* **WHAT YOU NEED TO DO**: The expected result is a verbatim repetition of the lines from the start of the entries through the line containing "processing into the", with the pictures removed.

--- PROVIDED RECORDS Enclosed Below ---

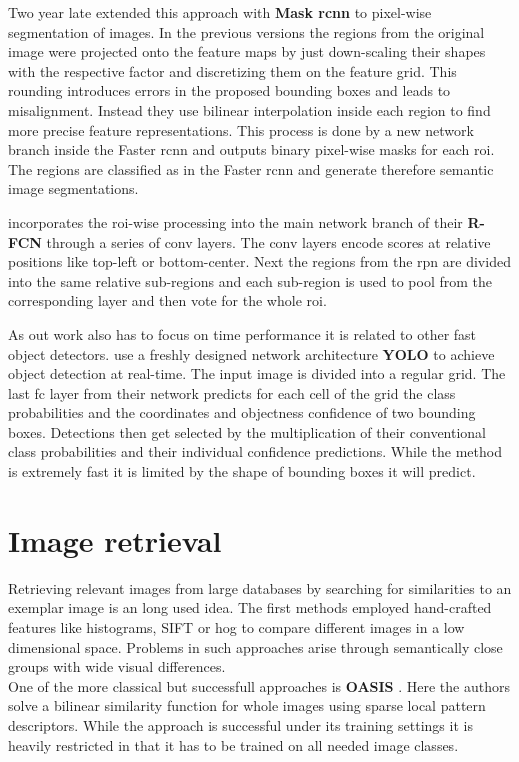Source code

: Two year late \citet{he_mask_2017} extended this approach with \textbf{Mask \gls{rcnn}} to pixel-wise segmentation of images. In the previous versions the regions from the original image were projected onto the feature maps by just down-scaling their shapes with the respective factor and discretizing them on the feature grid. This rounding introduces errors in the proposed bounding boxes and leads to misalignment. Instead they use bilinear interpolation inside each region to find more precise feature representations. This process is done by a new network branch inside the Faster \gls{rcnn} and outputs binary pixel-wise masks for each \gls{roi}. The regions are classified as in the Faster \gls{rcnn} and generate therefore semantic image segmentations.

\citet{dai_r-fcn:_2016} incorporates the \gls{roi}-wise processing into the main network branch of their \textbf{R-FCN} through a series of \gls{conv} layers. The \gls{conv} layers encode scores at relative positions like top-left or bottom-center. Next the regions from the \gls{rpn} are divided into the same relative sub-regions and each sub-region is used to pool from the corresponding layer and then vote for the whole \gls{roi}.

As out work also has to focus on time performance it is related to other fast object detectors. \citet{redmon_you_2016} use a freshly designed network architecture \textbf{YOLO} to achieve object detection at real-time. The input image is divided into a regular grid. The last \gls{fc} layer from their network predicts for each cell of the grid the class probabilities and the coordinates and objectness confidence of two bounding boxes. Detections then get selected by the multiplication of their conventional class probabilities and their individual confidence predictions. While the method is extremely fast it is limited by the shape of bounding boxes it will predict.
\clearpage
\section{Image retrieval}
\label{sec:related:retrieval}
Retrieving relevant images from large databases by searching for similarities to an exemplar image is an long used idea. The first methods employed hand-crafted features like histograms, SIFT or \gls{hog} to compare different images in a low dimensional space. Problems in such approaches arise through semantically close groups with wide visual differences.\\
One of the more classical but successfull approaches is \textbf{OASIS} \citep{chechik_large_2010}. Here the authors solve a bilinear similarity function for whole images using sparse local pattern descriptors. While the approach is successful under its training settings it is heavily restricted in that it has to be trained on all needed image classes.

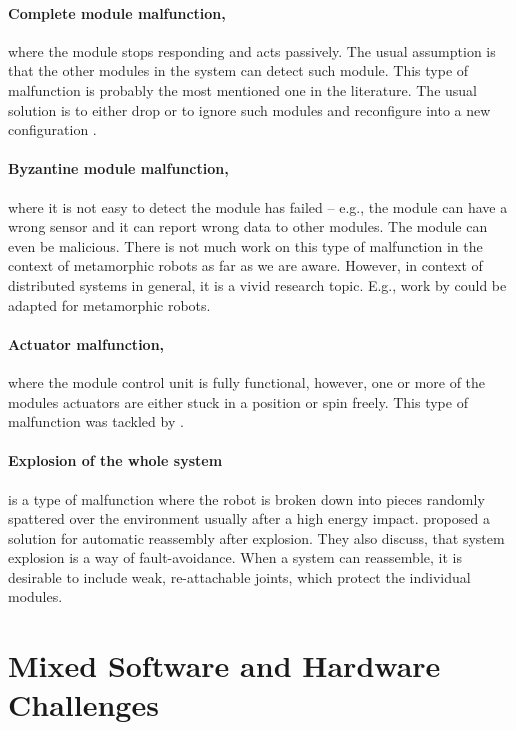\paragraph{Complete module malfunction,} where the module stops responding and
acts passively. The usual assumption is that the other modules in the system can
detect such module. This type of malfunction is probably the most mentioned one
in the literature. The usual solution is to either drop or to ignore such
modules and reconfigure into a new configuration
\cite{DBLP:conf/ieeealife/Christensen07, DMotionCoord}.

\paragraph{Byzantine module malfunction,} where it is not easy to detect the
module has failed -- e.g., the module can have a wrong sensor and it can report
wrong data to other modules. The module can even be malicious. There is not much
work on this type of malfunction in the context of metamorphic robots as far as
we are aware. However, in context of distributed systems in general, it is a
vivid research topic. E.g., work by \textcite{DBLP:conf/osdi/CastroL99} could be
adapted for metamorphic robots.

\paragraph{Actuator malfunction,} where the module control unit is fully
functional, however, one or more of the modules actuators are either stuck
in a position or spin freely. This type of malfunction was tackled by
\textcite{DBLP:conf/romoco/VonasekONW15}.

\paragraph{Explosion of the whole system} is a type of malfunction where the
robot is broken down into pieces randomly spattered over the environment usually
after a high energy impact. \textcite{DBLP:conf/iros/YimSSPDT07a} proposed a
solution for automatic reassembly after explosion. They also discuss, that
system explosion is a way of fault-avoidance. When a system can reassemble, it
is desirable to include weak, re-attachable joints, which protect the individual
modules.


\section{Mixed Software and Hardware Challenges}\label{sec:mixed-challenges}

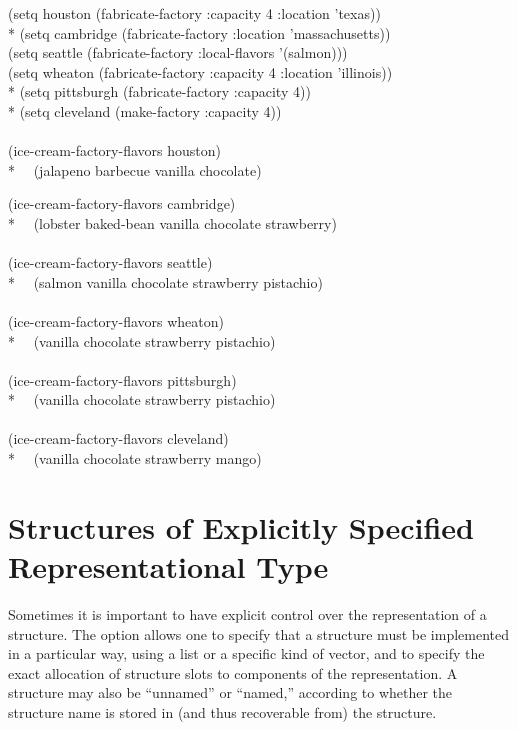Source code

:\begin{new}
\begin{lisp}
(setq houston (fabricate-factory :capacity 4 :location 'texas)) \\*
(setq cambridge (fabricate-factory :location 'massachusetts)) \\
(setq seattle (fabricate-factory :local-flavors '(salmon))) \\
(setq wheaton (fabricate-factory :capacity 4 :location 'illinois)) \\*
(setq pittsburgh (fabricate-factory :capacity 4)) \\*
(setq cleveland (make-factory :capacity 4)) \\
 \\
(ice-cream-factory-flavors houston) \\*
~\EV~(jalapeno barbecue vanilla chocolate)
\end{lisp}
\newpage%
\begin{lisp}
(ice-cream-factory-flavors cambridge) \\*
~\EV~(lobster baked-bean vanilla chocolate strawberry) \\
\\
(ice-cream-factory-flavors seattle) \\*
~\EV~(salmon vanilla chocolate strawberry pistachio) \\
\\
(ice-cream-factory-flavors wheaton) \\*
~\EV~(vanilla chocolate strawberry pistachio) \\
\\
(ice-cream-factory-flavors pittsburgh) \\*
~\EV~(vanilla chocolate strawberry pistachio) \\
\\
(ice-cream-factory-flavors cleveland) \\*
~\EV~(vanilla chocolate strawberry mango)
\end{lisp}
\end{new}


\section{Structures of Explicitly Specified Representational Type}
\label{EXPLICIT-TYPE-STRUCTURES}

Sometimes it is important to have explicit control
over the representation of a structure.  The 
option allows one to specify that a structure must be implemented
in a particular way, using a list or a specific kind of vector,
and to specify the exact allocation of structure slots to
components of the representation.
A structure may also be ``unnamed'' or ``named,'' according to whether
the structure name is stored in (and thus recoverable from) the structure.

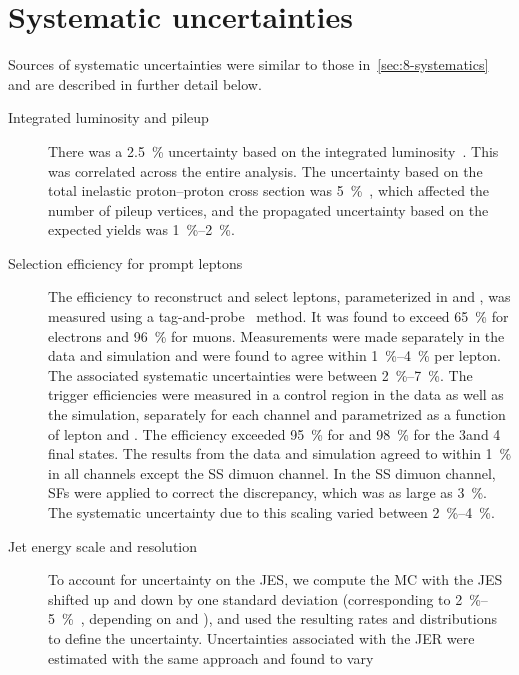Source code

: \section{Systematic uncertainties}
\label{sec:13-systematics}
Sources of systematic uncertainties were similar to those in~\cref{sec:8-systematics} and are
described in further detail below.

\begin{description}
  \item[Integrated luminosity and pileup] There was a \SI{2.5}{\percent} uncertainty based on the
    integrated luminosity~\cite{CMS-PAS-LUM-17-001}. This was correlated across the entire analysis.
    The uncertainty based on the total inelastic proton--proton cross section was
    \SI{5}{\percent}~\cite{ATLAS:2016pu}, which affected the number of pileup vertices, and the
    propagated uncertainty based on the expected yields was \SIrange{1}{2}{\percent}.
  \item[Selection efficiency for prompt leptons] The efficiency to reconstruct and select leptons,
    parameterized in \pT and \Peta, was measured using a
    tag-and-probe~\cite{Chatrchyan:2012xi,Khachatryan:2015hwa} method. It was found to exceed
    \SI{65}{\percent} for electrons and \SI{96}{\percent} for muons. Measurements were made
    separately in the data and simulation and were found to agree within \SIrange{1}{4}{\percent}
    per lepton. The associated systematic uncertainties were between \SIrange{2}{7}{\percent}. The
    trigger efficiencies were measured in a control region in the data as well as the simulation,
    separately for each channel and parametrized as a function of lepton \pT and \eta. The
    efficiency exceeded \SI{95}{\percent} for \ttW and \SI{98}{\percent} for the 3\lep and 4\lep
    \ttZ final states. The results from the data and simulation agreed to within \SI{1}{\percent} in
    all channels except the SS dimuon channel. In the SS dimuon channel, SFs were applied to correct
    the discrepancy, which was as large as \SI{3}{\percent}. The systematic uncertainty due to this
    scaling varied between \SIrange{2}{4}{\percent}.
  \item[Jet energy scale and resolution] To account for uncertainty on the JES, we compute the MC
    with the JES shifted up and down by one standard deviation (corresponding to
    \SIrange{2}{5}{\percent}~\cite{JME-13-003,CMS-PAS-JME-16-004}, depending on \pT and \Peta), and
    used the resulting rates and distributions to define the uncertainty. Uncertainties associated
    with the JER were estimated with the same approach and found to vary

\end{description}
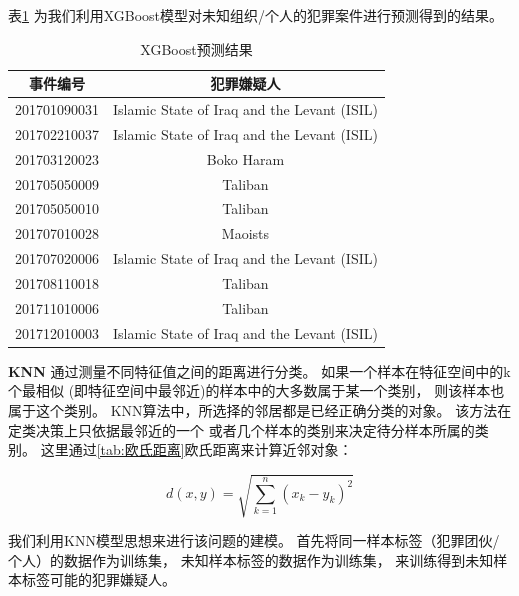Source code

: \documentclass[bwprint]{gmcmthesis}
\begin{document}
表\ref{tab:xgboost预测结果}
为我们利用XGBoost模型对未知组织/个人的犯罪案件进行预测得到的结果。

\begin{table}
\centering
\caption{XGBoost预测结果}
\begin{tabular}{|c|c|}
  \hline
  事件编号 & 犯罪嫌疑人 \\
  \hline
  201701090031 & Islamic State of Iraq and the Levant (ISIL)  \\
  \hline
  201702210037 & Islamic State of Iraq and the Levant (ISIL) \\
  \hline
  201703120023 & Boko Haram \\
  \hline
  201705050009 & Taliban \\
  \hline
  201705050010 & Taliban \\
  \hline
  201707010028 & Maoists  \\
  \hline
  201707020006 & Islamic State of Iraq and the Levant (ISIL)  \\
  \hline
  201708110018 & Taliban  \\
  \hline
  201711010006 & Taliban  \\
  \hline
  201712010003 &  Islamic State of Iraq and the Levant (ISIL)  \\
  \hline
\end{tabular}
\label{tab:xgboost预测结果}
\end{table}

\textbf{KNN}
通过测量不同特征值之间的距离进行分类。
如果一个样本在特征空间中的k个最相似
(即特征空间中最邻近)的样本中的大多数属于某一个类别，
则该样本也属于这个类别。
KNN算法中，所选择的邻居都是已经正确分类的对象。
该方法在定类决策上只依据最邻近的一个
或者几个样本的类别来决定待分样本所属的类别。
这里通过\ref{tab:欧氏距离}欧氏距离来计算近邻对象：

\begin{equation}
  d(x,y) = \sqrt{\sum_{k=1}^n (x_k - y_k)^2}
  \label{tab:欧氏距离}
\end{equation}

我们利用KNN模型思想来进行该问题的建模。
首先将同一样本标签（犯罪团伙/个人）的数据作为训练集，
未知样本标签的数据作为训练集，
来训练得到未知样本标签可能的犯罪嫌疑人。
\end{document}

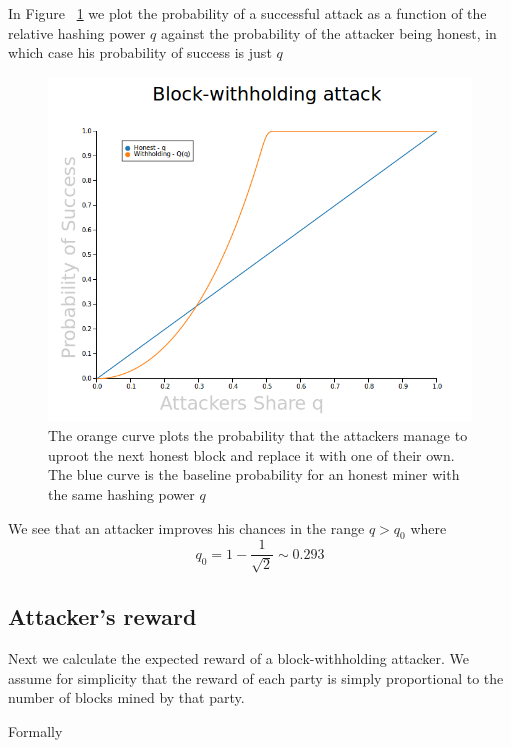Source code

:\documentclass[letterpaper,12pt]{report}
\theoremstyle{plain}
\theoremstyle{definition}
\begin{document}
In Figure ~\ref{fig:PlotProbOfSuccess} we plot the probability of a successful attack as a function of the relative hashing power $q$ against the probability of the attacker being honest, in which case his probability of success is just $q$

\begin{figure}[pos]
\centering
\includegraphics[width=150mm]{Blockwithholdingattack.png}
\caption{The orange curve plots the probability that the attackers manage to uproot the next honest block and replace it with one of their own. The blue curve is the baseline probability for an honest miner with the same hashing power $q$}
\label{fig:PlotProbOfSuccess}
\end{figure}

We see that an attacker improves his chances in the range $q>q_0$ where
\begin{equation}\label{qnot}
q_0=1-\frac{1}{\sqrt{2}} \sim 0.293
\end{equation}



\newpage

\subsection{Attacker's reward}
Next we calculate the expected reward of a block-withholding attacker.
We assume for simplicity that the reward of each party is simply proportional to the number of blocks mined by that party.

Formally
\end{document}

--- End of Enclosed PROVIDED RECORDS ---

* **ANSWER BOX**:
Source code

: Two year late \citet{he_mask_2017} extended this approach with \textbf{Mask \gls{rcnn}} to pixel-wise segmentation of images. In the previous versions the regions from the original image were projected onto the feature maps by just down-scaling their shapes with the respective factor and discretizing them on the feature grid. This rounding introduces errors in the proposed bounding boxes and leads to misalignment. Instead they use bilinear interpolation inside each region to find more precise feature representations. This process is done by a new network branch inside the Faster \gls{rcnn} and outputs binary pixel-wise masks for each \gls{roi}. The regions are classified as in the Faster \gls{rcnn} and generate therefore semantic image segmentations.

\citet{dai_r-fcn:_2016} incorporates the \gls{roi}-wise processing into the main network branch of their \textbf{R-FCN} through a series of \gls{conv} layers. The \gls{conv} layers encode scores at relative positions like top-left or bottom-center. Next the regions from the \gls{rpn} are divided into the same relative sub-regions and each sub-region is used to pool from the corresponding layer and then vote for the whole \gls{roi}.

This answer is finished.